The Small Business Barometer commissioned by BIS and published late last year asked what the biggest obstacles to success were:
• 45% of small and medium-sized businesses cited the state of the economy;
• 12% said problems with obtaining finance from the banks followed by taxation, cash flow and competition;
• Only six per cent of small companies listed regulation as their main barrier to growth.
• Reducing job security won’t decrease unemployment 4 Oct 2011
The changes now in force include:
• The qualifying period for claiming unfair dismissal will rise from one to two years;
• Witness statements at tribunals can now be provided in writing (or taken as read) as opposed to the current rules where a witness reads their own statement – this is an important part of tribunal procedure giving the applicant an opportunity to explain their case personally;
• Judges will now be allowed to sit alone to hear a case, with no “wing members” – usually (but not always) a trade unionist and a representative from employers’ organisations giving much wider experience and balance.
• The maximum level for costs awarded to businesses winning a “vexatious tribunal claim” will rise from £10,000 to £20,000.
• Deposit orders required by claimants when a judge determines part of a claim is unmerited will increase from £500 to £1,000.
These are soley designed to deter workers from bringing employment tribunal claims against an employer.
In addition to the above, the government intends to publish the average value of awards and time taken to reach a hearing. Included in the guidance for tribunal application and response forms, this information will provide all parties with a greater understanding about what to expect from the tribunal process before they enter the system.
On top of all this, last month’s budget included commitments to “scrap or improve” 84 per cent of health and safety regulation as well as introducing sector-based reviews to ensure regulations are enforced in a way that results in the lowest possible cost to business.
The government says this is part of the “one in, one out” rule whereby a minister who wants to introduce a new rule which generates “costs for business” must first identify a corresponding cut in regulation elsewhere with the same value. Nowhere else in the world operates such as system.

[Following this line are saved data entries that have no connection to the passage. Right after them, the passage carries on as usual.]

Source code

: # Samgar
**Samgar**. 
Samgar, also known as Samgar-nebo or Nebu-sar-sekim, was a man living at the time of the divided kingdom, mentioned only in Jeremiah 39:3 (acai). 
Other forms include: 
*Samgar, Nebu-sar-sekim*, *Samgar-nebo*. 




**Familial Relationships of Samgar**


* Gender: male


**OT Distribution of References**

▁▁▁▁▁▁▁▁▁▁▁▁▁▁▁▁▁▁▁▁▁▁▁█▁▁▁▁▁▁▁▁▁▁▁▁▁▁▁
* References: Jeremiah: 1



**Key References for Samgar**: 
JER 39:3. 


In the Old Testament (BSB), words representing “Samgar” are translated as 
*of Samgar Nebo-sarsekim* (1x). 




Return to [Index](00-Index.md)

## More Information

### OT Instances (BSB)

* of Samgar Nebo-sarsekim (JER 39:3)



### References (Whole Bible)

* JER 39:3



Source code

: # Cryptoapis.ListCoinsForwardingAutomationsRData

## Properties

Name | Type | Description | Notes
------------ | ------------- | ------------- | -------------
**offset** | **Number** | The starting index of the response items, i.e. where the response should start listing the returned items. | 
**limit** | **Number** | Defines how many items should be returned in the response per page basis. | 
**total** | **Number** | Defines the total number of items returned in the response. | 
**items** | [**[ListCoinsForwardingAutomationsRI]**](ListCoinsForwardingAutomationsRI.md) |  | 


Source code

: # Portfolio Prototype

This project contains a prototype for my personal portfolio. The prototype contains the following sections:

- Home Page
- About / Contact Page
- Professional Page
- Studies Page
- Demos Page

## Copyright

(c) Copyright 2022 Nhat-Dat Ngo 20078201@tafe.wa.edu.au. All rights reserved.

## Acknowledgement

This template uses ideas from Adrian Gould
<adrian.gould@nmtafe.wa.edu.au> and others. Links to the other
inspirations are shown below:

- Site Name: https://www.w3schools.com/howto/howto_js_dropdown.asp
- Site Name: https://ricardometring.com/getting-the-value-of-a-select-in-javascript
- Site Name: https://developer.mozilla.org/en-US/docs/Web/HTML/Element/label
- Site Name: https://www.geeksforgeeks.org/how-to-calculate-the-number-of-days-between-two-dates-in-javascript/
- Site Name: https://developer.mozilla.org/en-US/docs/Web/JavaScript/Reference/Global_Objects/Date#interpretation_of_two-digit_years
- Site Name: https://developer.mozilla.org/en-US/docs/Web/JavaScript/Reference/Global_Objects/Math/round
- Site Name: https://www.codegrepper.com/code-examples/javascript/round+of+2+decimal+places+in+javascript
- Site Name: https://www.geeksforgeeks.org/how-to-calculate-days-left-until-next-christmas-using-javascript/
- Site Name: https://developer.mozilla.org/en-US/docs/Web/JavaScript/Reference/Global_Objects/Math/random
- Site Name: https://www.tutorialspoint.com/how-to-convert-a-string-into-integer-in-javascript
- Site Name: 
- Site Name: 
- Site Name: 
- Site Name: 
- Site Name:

These new rules will put the most vunerable workers at a severe disadvantage. Young people and women are less likely to build up two years’ service; unscrupulous and bad employers may use the new rules to lay off staff with less than two years’ service rather than following any proper redundancy procedure.
As Anna Jeevanjee, senior associate at Hogan Lovells, warned:
“A disgruntled employee who lacks the requisite service to bring an unfair dismissal claim might well decide to bring a claim for discrimination on grounds of race, sex, sexual orientation, religion or belief, age or disability, or a whistle-blowing claim instead.”
These changes may appear to be minimal, but they take away employees’ fundamental rights to fairness at work and are ushering in another series of attacks on employment rights and Thatcher’s unfinished business.